§ Your goal
The entries must be set down again word for word; no pictures belong in the copy.

++++ Listed entries ++++

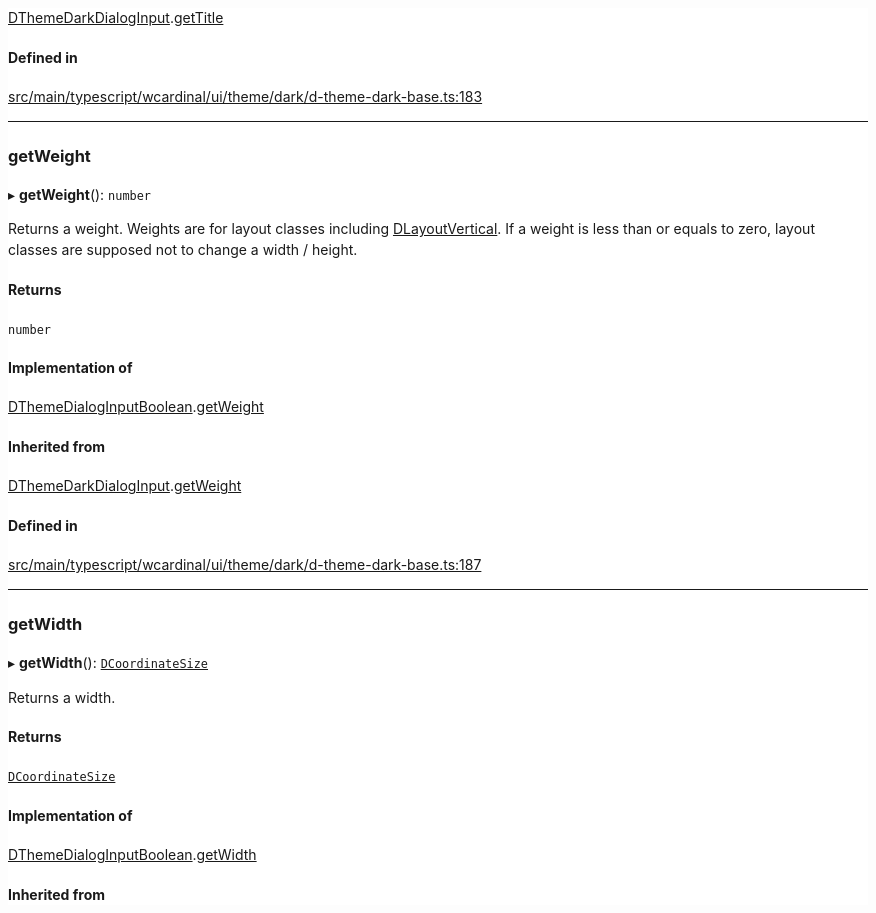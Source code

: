 [DThemeDarkDialogInput](DThemeDarkDialogInput.md).[getTitle](DThemeDarkDialogInput.md#gettitle)

#### Defined in

[src/main/typescript/wcardinal/ui/theme/dark/d-theme-dark-base.ts:183](https://github.com/winter-cardinal/winter-cardinal-ui/blob/v0.310.1/src/main/typescript/wcardinal/ui/theme/dark/d-theme-dark-base.ts#L183)

___

### getWeight

▸ **getWeight**(): `number`

Returns a weight.
Weights are for layout classes including [DLayoutVertical](DLayoutVertical.md).
If a weight is less than or equals to zero, layout classes are supposed not to change a width / height.

#### Returns

`number`

#### Implementation of

[DThemeDialogInputBoolean](../interfaces/DThemeDialogInputBoolean.md).[getWeight](../interfaces/DThemeDialogInputBoolean.md#getweight)

#### Inherited from

[DThemeDarkDialogInput](DThemeDarkDialogInput.md).[getWeight](DThemeDarkDialogInput.md#getweight)

#### Defined in

[src/main/typescript/wcardinal/ui/theme/dark/d-theme-dark-base.ts:187](https://github.com/winter-cardinal/winter-cardinal-ui/blob/v0.310.1/src/main/typescript/wcardinal/ui/theme/dark/d-theme-dark-base.ts#L187)

___

### getWidth

▸ **getWidth**(): [`DCoordinateSize`](../index.md#dcoordinatesize)

Returns a width.

#### Returns

[`DCoordinateSize`](../index.md#dcoordinatesize)

#### Implementation of

[DThemeDialogInputBoolean](../interfaces/DThemeDialogInputBoolean.md).[getWidth](../interfaces/DThemeDialogInputBoolean.md#getwidth)

#### Inherited from
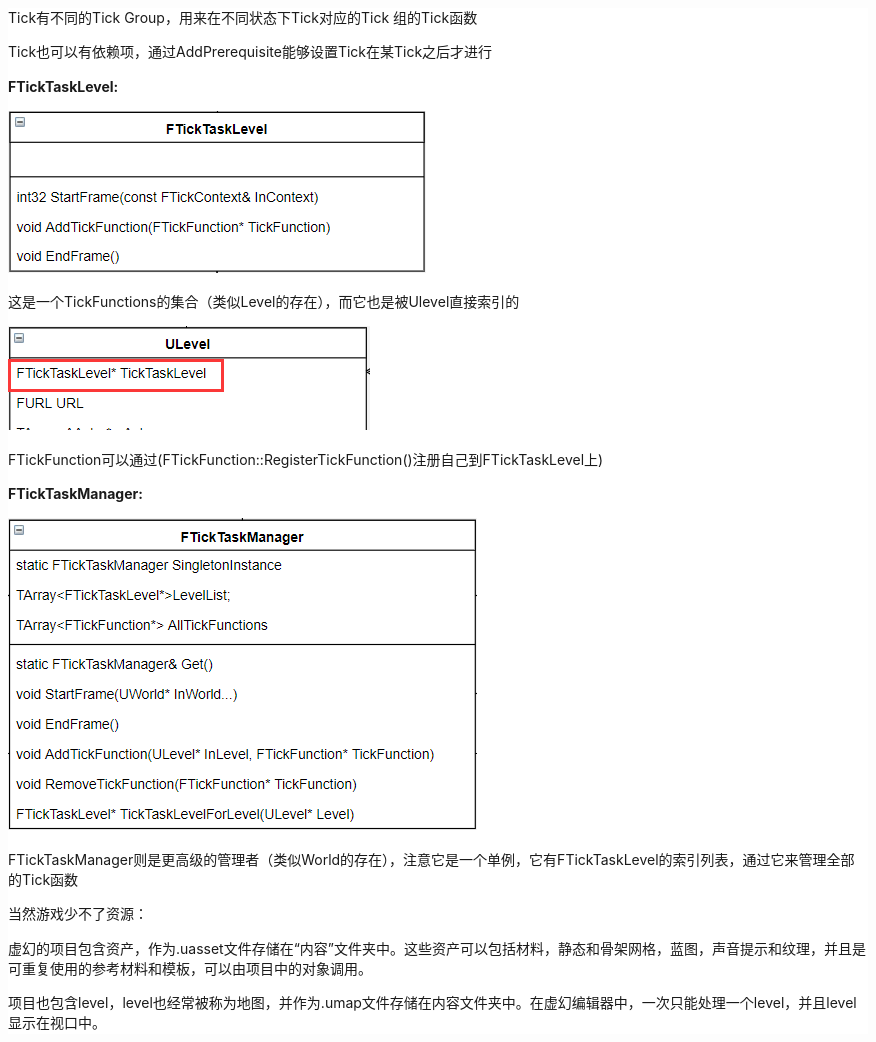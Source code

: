 Tick有不同的Tick Group，用来在不同状态下Tick对应的Tick 组的Tick函数

Tick也可以有依赖项，通过AddPrerequisite能够设置Tick在某Tick之后才进行

**FTickTaskLevel:**

![](media/aef185b7e62f1c58a3f3d24dc8b6bb3e.png)

这是一个TickFunctions的集合（类似Level的存在），而它也是被Ulevel直接索引的

![](media/559b7ad94e52e275ec214b00ebc6c490.png)

FTickFunction可以通过(FTickFunction::RegisterTickFunction()注册自己到FTickTaskLevel上)

**FTickTaskManager:**

![](media/0fddf0cee0c66b4fa1e8810c1115d114.png)

FTickTaskManager则是更高级的管理者（类似World的存在），注意它是一个单例，它有FTickTaskLevel的索引列表，通过它来管理全部的Tick函数

当然游戏少不了资源：

虚幻的项目包含资产，作为.uasset文件存储在“内容”文件夹中。这些资产可以包括材料，静态和骨架网格，蓝图，声音提示和纹理，并且是可重复使用的参考材料和模板，可以由项目中的对象调用。

项目也包含level，level也经常被称为地图，并作为.umap文件存储在内容文件夹中。在虚幻编辑器中，一次只能处理一个level，并且level显示在视口中。
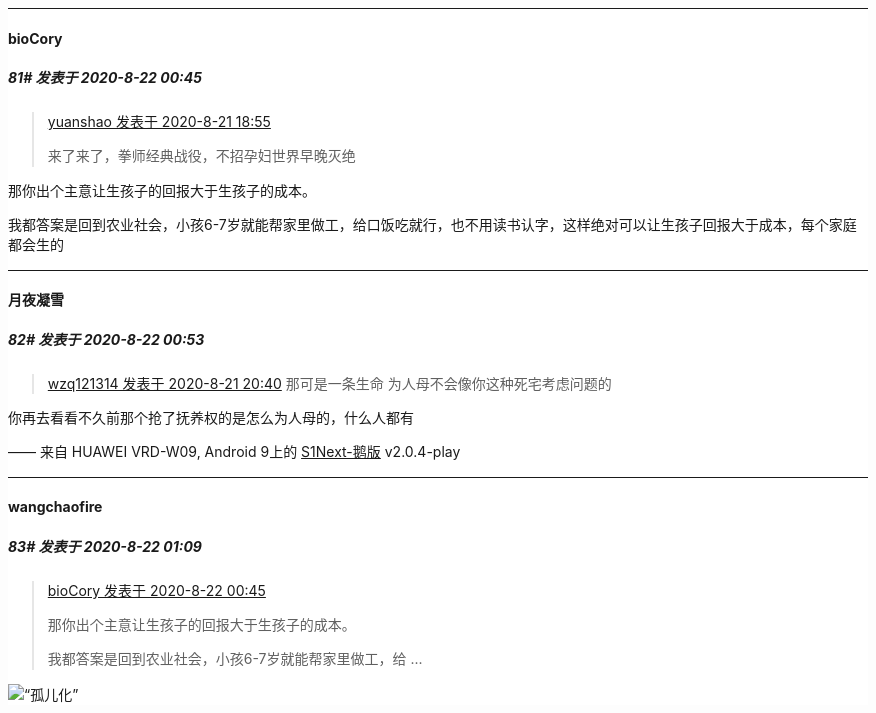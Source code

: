 





-----

####  bioCory  
##### 81#       发表于 2020-8-22 00:45



<blockquote><a href="httphttps://bbs.saraba1st.com/2b/forum.php?mod=redirect&amp;goto=findpost&amp;pid=48508855&amp;ptid=1955873" target="_blank">yuanshao 发表于 2020-8-21 18:55</a>

来了来了，拳师经典战役，不招孕妇世界早晚灭绝</blockquote>
那你出个主意让生孩子的回报大于生孩子的成本。


我都答案是回到农业社会，小孩6-7岁就能帮家里做工，给口饭吃就行，也不用读书认字，这样绝对可以让生孩子回报大于成本，每个家庭都会生的







-----

####  月夜凝雪  
##### 82#       发表于 2020-8-22 00:53



<blockquote><a href="httphttps://bbs.saraba1st.com/2b/forum.php?mod=redirect&amp;goto=findpost&amp;pid=48510035&amp;ptid=1955873" target="_blank">wzq121314 发表于 2020-8-21 20:40</a>
那可是一条生命 为人母不会像你这种死宅考虑问题的</blockquote>
你再去看看不久前那个抢了抚养权的是怎么为人母的，什么人都有

—— 来自 HUAWEI VRD-W09, Android 9上的 [S1Next-鹅版](https://github.com/ykrank/S1-Next/releases) v2.0.4-play







-----

####  wangchaofire  
##### 83#       发表于 2020-8-22 01:09



<blockquote><a href="httphttps://bbs.saraba1st.com/2b/forum.php?mod=redirect&amp;goto=findpost&amp;pid=48511979&amp;ptid=1955873" target="_blank">bioCory 发表于 2020-8-22 00:45</a>

那你出个主意让生孩子的回报大于生孩子的成本。


我都答案是回到农业社会，小孩6-7岁就能帮家里做工，给 ...</blockquote>
<img src="https://static.saraba1st.com/image/smiley/face2017/054.png" referrerpolicy="no-referrer">“孤儿化”

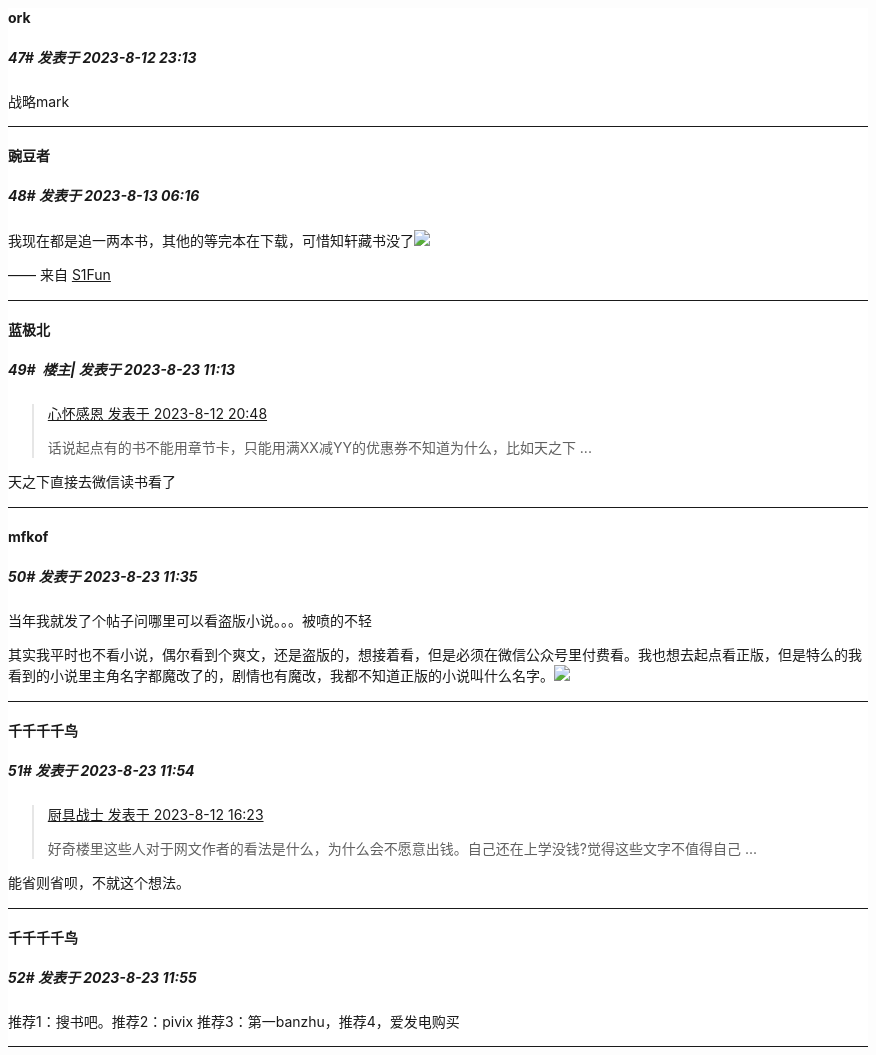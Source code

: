 ####  ork  
##### 47#       发表于 2023-8-12 23:13

战略mark

*****

####  豌豆者  
##### 48#       发表于 2023-8-13 06:16

我现在都是追一两本书，其他的等完本在下载，可惜知轩藏书没了<img src="https://static.saraba1st.com/image/smiley/face2017/002.png" referrerpolicy="no-referrer">

—— 来自 [S1Fun](https://s1fun.koalcat.com)

*****

####  蓝极北  
##### 49#         楼主| 发表于 2023-8-23 11:13

<blockquote><a href="httphttps://bbs.saraba1st.com/2b/forum.php?mod=redirect&amp;goto=findpost&amp;pid=62007161&amp;ptid=2147761" target="_blank">心怀感恩 发表于 2023-8-12 20:48</a>

话说起点有的书不能用章节卡，只能用满XX减YY的优惠券不知道为什么，比如天之下 ...</blockquote>
天之下直接去微信读书看了

*****

####  mfkof  
##### 50#       发表于 2023-8-23 11:35

当年我就发了个帖子问哪里可以看盗版小说。。。被喷的不轻

其实我平时也不看小说，偶尔看到个爽文，还是盗版的，想接着看，但是必须在微信公众号里付费看。我也想去起点看正版，但是特么的我看到的小说里主角名字都魔改了的，剧情也有魔改，我都不知道正版的小说叫什么名字。<img src="https://static.saraba1st.com/image/smiley/face2017/053.png" referrerpolicy="no-referrer">

*****

####  千千千千鸟  
##### 51#       发表于 2023-8-23 11:54

<blockquote><a href="httphttps://bbs.saraba1st.com/2b/forum.php?mod=redirect&amp;goto=findpost&amp;pid=62004498&amp;ptid=2147761" target="_blank">厨具战士 发表于 2023-8-12 16:23</a>

好奇楼里这些人对于网文作者的看法是什么，为什么会不愿意出钱。自己还在上学没钱?觉得这些文字不值得自己 ...</blockquote>
能省则省呗，不就这个想法。

*****

####  千千千千鸟  
##### 52#       发表于 2023-8-23 11:55

推荐1：搜书吧。推荐2：pivix 推荐3：第一banzhu，推荐4，爱发电购买

*****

++++

§ Output of the task
Source code

: [DThemeDarkDialogInput](DThemeDarkDialogInput.md).[getTitle](DThemeDarkDialogInput.md#gettitle)

#### Defined in

[src/main/typescript/wcardinal/ui/theme/dark/d-theme-dark-base.ts:183](https://github.com/winter-cardinal/winter-cardinal-ui/blob/v0.310.1/src/main/typescript/wcardinal/ui/theme/dark/d-theme-dark-base.ts#L183)

___

### getWeight

▸ **getWeight**(): `number`

Returns a weight.
Weights are for layout classes including [DLayoutVertical](DLayoutVertical.md).
If a weight is less than or equals to zero, layout classes are supposed not to change a width / height.

#### Returns

`number`

#### Implementation of

[DThemeDialogInputBoolean](../interfaces/DThemeDialogInputBoolean.md).[getWeight](../interfaces/DThemeDialogInputBoolean.md#getweight)

#### Inherited from

[DThemeDarkDialogInput](DThemeDarkDialogInput.md).[getWeight](DThemeDarkDialogInput.md#getweight)

#### Defined in

[src/main/typescript/wcardinal/ui/theme/dark/d-theme-dark-base.ts:187](https://github.com/winter-cardinal/winter-cardinal-ui/blob/v0.310.1/src/main/typescript/wcardinal/ui/theme/dark/d-theme-dark-base.ts#L187)

___

### getWidth

▸ **getWidth**(): [`DCoordinateSize`](../index.md#dcoordinatesize)

Returns a width.

#### Returns

[`DCoordinateSize`](../index.md#dcoordinatesize)

#### Implementation of

[DThemeDialogInputBoolean](../interfaces/DThemeDialogInputBoolean.md).[getWidth](../interfaces/DThemeDialogInputBoolean.md#getwidth)

#### Inherited from
Source code

: Tick有不同的Tick Group，用来在不同状态下Tick对应的Tick 组的Tick函数

Tick也可以有依赖项，通过AddPrerequisite能够设置Tick在某Tick之后才进行

**FTickTaskLevel:**

![](media/aef185b7e62f1c58a3f3d24dc8b6bb3e.png)

这是一个TickFunctions的集合（类似Level的存在），而它也是被Ulevel直接索引的

![](media/559b7ad94e52e275ec214b00ebc6c490.png)

FTickFunction可以通过(FTickFunction::RegisterTickFunction()注册自己到FTickTaskLevel上)

**FTickTaskManager:**

![](media/0fddf0cee0c66b4fa1e8810c1115d114.png)

FTickTaskManager则是更高级的管理者（类似World的存在），注意它是一个单例，它有FTickTaskLevel的索引列表，通过它来管理全部的Tick函数

当然游戏少不了资源：

虚幻的项目包含资产，作为.uasset文件存储在“内容”文件夹中。这些资产可以包括材料，静态和骨架网格，蓝图，声音提示和纹理，并且是可重复使用的参考材料和模板，可以由项目中的对象调用。

项目也包含level，level也经常被称为地图，并作为.umap文件存储在内容文件夹中。在虚幻编辑器中，一次只能处理一个level，并且level显示在视口中。
Source code

: 





-----

####  bioCory  
##### 81#       发表于 2020-8-22 00:45



<blockquote><a href="httphttps://bbs.saraba1st.com/2b/forum.php?mod=redirect&amp;goto=findpost&amp;pid=48508855&amp;ptid=1955873" target="_blank">yuanshao 发表于 2020-8-21 18:55</a>

来了来了，拳师经典战役，不招孕妇世界早晚灭绝</blockquote>
那你出个主意让生孩子的回报大于生孩子的成本。


我都答案是回到农业社会，小孩6-7岁就能帮家里做工，给口饭吃就行，也不用读书认字，这样绝对可以让生孩子回报大于成本，每个家庭都会生的







-----

####  月夜凝雪  
##### 82#       发表于 2020-8-22 00:53



<blockquote><a href="httphttps://bbs.saraba1st.com/2b/forum.php?mod=redirect&amp;goto=findpost&amp;pid=48510035&amp;ptid=1955873" target="_blank">wzq121314 发表于 2020-8-21 20:40</a>
那可是一条生命 为人母不会像你这种死宅考虑问题的</blockquote>
你再去看看不久前那个抢了抚养权的是怎么为人母的，什么人都有

—— 来自 HUAWEI VRD-W09, Android 9上的 [S1Next-鹅版](https://github.com/ykrank/S1-Next/releases) v2.0.4-play







-----

####  wangchaofire  
##### 83#       发表于 2020-8-22 01:09



<blockquote><a href="httphttps://bbs.saraba1st.com/2b/forum.php?mod=redirect&amp;goto=findpost&amp;pid=48511979&amp;ptid=1955873" target="_blank">bioCory 发表于 2020-8-22 00:45</a>

那你出个主意让生孩子的回报大于生孩子的成本。


我都答案是回到农业社会，小孩6-7岁就能帮家里做工，给 ...</blockquote>
<img src="https://static.saraba1st.com/image/smiley/face2017/054.png" referrerpolicy="no-referrer">“孤儿化”

Source code

: ####  ork  
##### 47#       发表于 2023-8-12 23:13

战略mark

*****

####  豌豆者  
##### 48#       发表于 2023-8-13 06:16

我现在都是追一两本书，其他的等完本在下载，可惜知轩藏书没了<img src="https://static.saraba1st.com/image/smiley/face2017/002.png" referrerpolicy="no-referrer">

—— 来自 [S1Fun](https://s1fun.koalcat.com)

*****

####  蓝极北  
##### 49#         楼主| 发表于 2023-8-23 11:13

<blockquote><a href="httphttps://bbs.saraba1st.com/2b/forum.php?mod=redirect&amp;goto=findpost&amp;pid=62007161&amp;ptid=2147761" target="_blank">心怀感恩 发表于 2023-8-12 20:48</a>

话说起点有的书不能用章节卡，只能用满XX减YY的优惠券不知道为什么，比如天之下 ...</blockquote>
天之下直接去微信读书看了

*****

####  mfkof  
##### 50#       发表于 2023-8-23 11:35

当年我就发了个帖子问哪里可以看盗版小说。。。被喷的不轻

其实我平时也不看小说，偶尔看到个爽文，还是盗版的，想接着看，但是必须在微信公众号里付费看。我也想去起点看正版，但是特么的我看到的小说里主角名字都魔改了的，剧情也有魔改，我都不知道正版的小说叫什么名字。<img src="https://static.saraba1st.com/image/smiley/face2017/053.png" referrerpolicy="no-referrer">

*****

####  千千千千鸟  
##### 51#       发表于 2023-8-23 11:54

<blockquote><a href="httphttps://bbs.saraba1st.com/2b/forum.php?mod=redirect&amp;goto=findpost&amp;pid=62004498&amp;ptid=2147761" target="_blank">厨具战士 发表于 2023-8-12 16:23</a>

好奇楼里这些人对于网文作者的看法是什么，为什么会不愿意出钱。自己还在上学没钱?觉得这些文字不值得自己 ...</blockquote>
能省则省呗，不就这个想法。

*****

####  千千千千鸟  
##### 52#       发表于 2023-8-23 11:55

推荐1：搜书吧。推荐2：pivix 推荐3：第一banzhu，推荐4，爱发电购买

*****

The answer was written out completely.